Among the entries that follow, the required portion opens with the line containing "### simply clone the main branch." and closes with the line containing "## Acknowledgments". Give that portion again exactly, and nothing else.
-=-=-=-=-
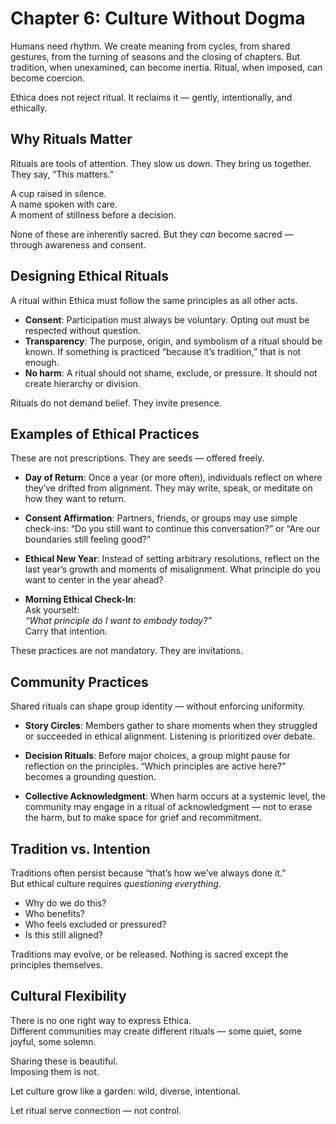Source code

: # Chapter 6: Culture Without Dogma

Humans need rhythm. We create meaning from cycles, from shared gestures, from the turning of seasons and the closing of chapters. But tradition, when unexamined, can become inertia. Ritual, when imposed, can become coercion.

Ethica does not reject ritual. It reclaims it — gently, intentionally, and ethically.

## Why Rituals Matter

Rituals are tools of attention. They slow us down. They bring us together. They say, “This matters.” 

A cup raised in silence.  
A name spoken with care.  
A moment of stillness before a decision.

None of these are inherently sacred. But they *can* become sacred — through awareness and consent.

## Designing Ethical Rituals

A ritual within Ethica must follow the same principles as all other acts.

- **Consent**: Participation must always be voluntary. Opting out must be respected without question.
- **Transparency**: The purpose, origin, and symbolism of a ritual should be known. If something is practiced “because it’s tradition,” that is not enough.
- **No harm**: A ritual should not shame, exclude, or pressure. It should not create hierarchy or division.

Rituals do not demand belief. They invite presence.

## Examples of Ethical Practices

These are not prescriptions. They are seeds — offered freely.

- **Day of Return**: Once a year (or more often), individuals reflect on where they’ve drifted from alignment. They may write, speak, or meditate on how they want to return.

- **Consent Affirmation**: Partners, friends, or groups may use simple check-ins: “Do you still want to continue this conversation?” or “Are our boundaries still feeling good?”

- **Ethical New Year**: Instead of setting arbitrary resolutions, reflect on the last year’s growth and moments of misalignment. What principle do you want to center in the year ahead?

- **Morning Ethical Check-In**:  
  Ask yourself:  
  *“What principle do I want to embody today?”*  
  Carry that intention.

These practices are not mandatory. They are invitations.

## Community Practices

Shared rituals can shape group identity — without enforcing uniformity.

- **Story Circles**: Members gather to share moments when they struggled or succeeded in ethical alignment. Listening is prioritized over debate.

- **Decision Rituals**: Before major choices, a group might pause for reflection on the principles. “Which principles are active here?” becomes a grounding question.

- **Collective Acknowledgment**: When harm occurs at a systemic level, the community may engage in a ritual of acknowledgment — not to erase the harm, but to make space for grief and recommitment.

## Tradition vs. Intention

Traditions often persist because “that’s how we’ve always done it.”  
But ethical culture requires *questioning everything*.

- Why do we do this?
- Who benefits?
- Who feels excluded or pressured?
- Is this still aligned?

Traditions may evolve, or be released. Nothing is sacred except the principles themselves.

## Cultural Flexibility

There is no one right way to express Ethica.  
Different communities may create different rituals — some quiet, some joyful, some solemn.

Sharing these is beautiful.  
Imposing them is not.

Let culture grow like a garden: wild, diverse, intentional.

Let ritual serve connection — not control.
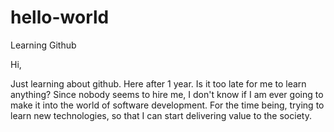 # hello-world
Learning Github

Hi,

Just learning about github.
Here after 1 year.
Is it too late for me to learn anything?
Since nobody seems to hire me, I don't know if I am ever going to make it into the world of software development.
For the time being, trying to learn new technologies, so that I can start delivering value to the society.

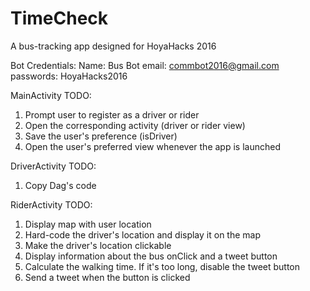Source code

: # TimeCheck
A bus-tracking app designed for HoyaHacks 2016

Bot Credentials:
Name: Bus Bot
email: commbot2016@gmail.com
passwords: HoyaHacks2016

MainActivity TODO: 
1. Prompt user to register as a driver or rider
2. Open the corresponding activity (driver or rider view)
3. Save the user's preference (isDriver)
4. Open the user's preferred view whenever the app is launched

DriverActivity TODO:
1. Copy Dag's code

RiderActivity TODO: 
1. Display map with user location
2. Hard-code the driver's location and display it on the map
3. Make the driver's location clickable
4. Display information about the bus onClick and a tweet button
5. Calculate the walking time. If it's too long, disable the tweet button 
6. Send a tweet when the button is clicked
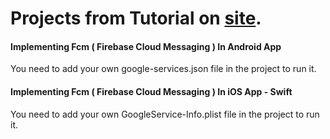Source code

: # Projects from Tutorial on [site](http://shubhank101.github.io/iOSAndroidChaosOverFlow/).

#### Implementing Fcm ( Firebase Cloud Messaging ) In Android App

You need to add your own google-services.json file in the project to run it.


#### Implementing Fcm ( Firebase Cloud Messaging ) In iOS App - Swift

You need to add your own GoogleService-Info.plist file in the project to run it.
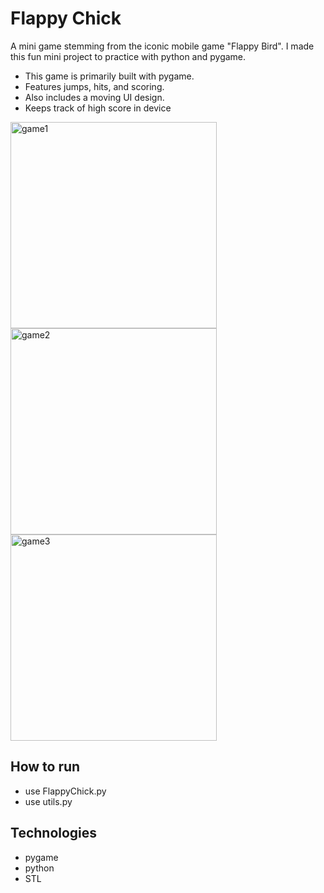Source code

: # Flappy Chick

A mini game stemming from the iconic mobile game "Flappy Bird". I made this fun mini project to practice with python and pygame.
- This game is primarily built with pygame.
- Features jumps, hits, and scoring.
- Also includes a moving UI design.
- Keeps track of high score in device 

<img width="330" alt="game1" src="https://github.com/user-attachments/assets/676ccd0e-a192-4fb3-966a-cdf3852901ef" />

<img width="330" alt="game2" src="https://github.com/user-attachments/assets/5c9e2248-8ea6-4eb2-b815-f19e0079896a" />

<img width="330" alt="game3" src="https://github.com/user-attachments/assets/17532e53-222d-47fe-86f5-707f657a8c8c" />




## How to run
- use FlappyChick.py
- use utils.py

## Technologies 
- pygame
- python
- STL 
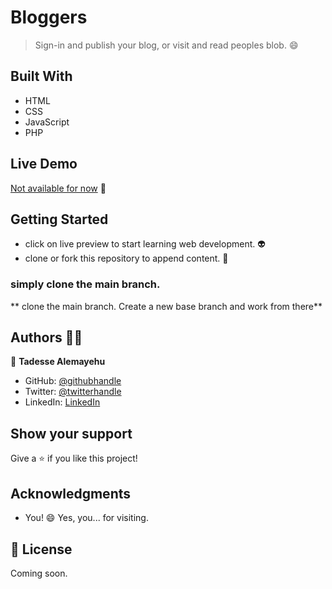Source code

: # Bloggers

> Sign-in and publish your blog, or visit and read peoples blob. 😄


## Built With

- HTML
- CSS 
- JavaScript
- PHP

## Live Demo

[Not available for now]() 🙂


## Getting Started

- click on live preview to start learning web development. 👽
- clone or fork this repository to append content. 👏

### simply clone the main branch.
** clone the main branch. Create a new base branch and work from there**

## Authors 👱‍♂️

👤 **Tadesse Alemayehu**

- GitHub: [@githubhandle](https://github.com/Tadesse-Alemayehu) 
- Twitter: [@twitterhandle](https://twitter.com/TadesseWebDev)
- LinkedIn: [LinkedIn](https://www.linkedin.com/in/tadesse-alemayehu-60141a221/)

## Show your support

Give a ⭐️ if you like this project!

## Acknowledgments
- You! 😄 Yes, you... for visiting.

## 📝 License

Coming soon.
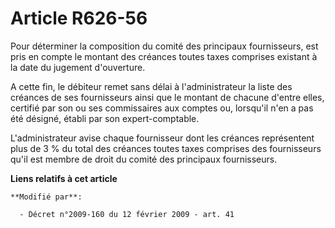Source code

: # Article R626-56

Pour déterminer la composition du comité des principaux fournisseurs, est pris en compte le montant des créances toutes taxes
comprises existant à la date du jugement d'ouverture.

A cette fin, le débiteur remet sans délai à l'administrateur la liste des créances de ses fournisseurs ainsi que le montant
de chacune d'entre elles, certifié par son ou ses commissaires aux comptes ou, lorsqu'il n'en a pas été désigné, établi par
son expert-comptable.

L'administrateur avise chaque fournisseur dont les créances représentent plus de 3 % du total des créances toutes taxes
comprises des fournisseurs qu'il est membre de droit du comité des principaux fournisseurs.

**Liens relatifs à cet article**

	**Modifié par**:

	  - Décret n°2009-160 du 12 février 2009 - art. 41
-=-=-=-=-
→ EXPECTED ANSWER
### simply clone the main branch.
** clone the main branch. Create a new base branch and work from there**

## Authors 👱‍♂️

👤 **Tadesse Alemayehu**

- GitHub: [@githubhandle](https://github.com/Tadesse-Alemayehu) 
- Twitter: [@twitterhandle](https://twitter.com/TadesseWebDev)
- LinkedIn: [LinkedIn](https://www.linkedin.com/in/tadesse-alemayehu-60141a221/)

## Show your support

Give a ⭐️ if you like this project!

## Acknowledgments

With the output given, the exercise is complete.